Explanation of Non-GAAP Financial Measures
The company reports its financial results in accordance with accounting principles generally accepted in the United States of America, or GAAP. However, the company believes that, in order to properly understand its short-term and long-term financial, operational and strategic trends, it may be helpful for investors to exclude certain non-cash or non-recurring items when used as a supplement to financial performance measures in accordance with GAAP. These items result from facts and circumstances that vary in both frequency and impact on continuing operations. The company also uses results of operations excluding such items to evaluate the operating performance of Alkami and compare it against prior periods, make operating decisions, determine executive compensation, and serve as a basis for long-term strategic planning. These non-GAAP financial measures provide the company with additional means to understand and evaluate the operating results and trends in its ongoing business by eliminating certain non-cash expenses and other items that Alkami believes might otherwise make comparisons of its ongoing business with prior periods more difficult, obscure trends in ongoing operations, reduce management’s ability to make useful forecasts, or obscure the ability to evaluate the effectiveness of certain business



strategies and management incentive structures. In addition, the company also believes that investors and financial analysts find this information to be helpful in analyzing the company’s financial and operational performance and comparing this performance to the company’s peers and competitors.
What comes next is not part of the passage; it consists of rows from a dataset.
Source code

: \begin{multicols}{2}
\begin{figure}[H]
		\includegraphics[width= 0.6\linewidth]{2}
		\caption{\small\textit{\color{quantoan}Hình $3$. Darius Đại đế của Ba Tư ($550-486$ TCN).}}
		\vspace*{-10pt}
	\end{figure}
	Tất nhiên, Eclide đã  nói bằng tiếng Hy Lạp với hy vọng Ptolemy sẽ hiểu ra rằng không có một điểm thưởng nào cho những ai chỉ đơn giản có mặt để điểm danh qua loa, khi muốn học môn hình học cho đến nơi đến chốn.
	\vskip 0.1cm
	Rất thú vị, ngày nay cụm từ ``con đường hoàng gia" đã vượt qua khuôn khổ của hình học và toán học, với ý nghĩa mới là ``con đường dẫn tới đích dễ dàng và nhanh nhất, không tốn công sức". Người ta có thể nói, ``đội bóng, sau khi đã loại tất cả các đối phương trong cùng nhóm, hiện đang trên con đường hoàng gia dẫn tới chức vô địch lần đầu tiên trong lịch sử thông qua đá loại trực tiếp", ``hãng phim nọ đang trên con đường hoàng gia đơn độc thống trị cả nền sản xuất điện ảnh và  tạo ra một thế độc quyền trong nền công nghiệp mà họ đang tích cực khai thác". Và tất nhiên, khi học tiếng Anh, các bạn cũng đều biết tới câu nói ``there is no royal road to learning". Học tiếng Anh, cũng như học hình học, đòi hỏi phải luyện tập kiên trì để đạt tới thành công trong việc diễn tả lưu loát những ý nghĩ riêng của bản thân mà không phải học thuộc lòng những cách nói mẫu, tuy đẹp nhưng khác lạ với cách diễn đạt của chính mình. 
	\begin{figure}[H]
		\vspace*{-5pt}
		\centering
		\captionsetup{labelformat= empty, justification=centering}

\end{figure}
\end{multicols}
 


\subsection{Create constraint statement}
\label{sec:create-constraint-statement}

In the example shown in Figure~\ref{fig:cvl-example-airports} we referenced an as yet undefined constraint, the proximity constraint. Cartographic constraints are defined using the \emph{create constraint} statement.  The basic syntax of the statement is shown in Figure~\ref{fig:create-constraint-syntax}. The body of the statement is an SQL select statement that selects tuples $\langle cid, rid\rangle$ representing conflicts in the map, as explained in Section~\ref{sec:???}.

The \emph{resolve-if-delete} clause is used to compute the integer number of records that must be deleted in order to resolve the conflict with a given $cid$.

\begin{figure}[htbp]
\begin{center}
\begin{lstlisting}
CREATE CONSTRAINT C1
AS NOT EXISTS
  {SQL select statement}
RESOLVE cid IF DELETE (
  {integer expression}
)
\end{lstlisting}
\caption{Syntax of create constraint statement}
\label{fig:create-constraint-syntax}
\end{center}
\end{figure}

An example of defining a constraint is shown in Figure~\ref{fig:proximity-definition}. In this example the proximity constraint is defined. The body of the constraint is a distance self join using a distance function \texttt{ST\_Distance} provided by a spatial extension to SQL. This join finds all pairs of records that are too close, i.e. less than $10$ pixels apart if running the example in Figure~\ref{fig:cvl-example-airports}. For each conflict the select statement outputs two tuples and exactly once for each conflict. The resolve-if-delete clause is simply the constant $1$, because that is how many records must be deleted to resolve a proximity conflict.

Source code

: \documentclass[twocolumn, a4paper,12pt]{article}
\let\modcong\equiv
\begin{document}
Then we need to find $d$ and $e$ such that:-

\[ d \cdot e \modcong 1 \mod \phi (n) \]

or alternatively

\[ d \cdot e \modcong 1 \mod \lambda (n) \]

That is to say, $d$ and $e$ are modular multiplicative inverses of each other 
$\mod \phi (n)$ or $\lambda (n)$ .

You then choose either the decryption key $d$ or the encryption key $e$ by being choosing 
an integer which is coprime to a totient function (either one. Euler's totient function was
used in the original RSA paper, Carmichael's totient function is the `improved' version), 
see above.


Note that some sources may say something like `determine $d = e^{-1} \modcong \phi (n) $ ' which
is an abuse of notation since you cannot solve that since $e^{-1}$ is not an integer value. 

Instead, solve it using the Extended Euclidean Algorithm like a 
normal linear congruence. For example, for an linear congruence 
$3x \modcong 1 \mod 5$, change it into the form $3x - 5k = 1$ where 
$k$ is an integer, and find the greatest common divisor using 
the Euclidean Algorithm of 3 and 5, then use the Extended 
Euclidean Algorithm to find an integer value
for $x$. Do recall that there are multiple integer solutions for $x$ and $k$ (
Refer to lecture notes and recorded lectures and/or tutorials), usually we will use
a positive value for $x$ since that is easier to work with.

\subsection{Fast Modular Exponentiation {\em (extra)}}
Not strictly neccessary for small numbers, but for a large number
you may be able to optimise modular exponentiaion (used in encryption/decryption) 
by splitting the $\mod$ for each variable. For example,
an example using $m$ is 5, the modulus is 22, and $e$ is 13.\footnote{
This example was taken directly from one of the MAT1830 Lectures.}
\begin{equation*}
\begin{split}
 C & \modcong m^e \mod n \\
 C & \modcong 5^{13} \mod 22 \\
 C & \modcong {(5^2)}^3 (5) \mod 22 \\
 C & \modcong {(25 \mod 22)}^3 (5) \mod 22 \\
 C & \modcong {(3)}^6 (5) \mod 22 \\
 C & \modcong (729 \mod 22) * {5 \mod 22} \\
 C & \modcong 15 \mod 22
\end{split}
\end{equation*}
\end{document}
The company defines “Annual Recurring Revenue (ARR)” by aggregating annualized recurring revenue related to SaaS subscription services recognized in the last month of the reporting period as well as the next 12 months of expected implementation services revenues for all clients on the platform in the last month of the reporting period. We believe ARR provides important information about our future revenue potential, our ability to acquire new clients, and our ability to maintain and expand our relationship with existing clients.

The company defines “Registered Users” as an individual or business related to an account holder of an FI client on our digital banking platform who has registered to use one or more of our solutions and has current access to use those solutions as of the last day of the reporting period presented. We price our digital banking platform based on the number of registered users, so as the number of registered users of our digital banking platform increases, our ARR grows. We believe growth in the number of registered users provides important information about our ability to expand market adoption of our digital banking platform and its associated software products, and therefore to grow revenues over time.

The company defines “Revenue per Registered User (RPU)” by dividing ARR for the reporting period by the number of registered users as of the last day of the reporting period. We believe RPU provides important information about our ability to grow the number of software products adopted by new clients over time, as well as our ability to expand the number of software products that our existing clients add to their contracts with us over time.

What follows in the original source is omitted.